On Feb 12, 2009 5:23pm, George Vasick <George.Vasick at sun.com> wrote:

> No, they are all part of the same binutils package. Gnu tools can be  
configured to support cross development in addition to native development.  
The machine/architecture dependent paths are provided to allow tools for  
multiple target systems to coexist on a single host system.

Note that Debian provides a Z80 cross-linker which is doing fine without  
the /usr/$target directory. But that does not matter.

> usr/gnu/i386-pc-solaris2.11

Project private I guess.

> usr/gnu/i386-pc-solaris2.11/bin

As long as this path is private, it does not do any harm, so ok.

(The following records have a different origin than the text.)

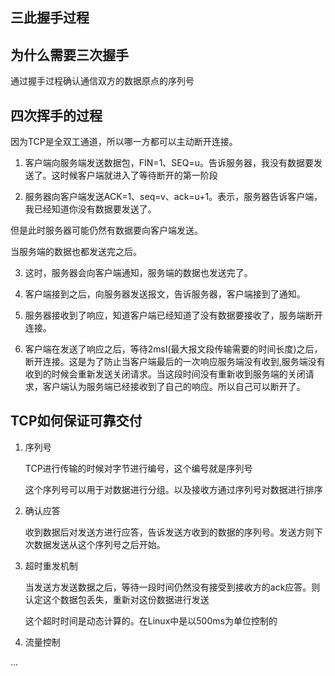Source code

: 
## 三此握手过程


## 为什么需要三次握手

通过握手过程确认通信双方的数据原点的序列号

## 四次挥手的过程

因为TCP是全双工通道，所以哪一方都可以主动断开连接。

1. 客户端向服务端发送数据包，FIN=1、SEQ=u。告诉服务器，我没有数据要发送了。这时候客户端就进入了等待断开的第一阶段

2. 服务器向客户端发送ACK=1、seq=v、ack=u+1。表示，服务器告诉客户端，我已经知道你没有数据要发送了。

但是此时服务器可能仍然有数据要向客户端发送。

当服务端的数据也都发送完之后。

3. 这时，服务器会向客户端通知，服务端的数据也发送完了。

4. 客户端接到之后，向服务器发送报文，告诉服务器，客户端接到了通知。

5. 服务器接收到了响应，知道客户端已经知道了没有数据要接收了，服务端断开连接。

6. 客户端在发送了响应之后，等待2msl(最大报文段传输需要的时间长度)之后，断开连接。这是为了防止当客户端最后的一次响应服务端没有收到,服务端没有收到的时候会重新发送关闭请求。当这段时间没有重新收到服务端的关闭请求，客户端认为服务端已经接收到了自己的响应。所以自己可以断开了。

## TCP如何保证可靠交付

1. 序列号

    TCP进行传输的时候对字节进行编号，这个编号就是序列号

    这个序列号可以用于对数据进行分组。以及接收方通过序列号对数据进行排序

2. 确认应答

    收到数据后对发送方进行应答，告诉发送方收到的数据的序列号。发送方则下次数据发送从这个序列号之后开始。
    
3. 超时重发机制

    当发送方发送数据之后，等待一段时间仍然没有接受到接收方的ack应答。则认定这个数据包丢失，重新对这份数据进行发送

    这个超时时间是动态计算的。在Linux中是以500ms为单位控制的

4. 流量控制

...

> usr/gnu/i386-pc-solaris2.11/lib/ldscripts

Yes, I think I prefer this. If gnu programs want /$target, /libexec etc  
directories, it makes sense to let them do it in /usr/gnu (and be more  
strict for /usr).

> usr/gnu/include/ansidecl.h
> usr/gnu/include/bfd.h
> usr/gnu/include/bfdlink.h
> usr/gnu/include/dis-asm.h
> usr/gnu/include/symcat.h

Hmm, I just noticed this, does it make sense to ship the headers when you  
are not shipping the corresponding libraries? ansidecl.h is just macros,  
but some others declare functions (they might still have some use without  
the libs though, I don't know). In any case, I think /usr/include was a  
better location for them.

By the way, I guess with this change you'll end up with  
/usr/gnu/(share/)man/man1/ld.1, so you'll need links from  
/usr/share/man/man1/gld.1.

Good luck with this gcc update project, which I am very happy to see.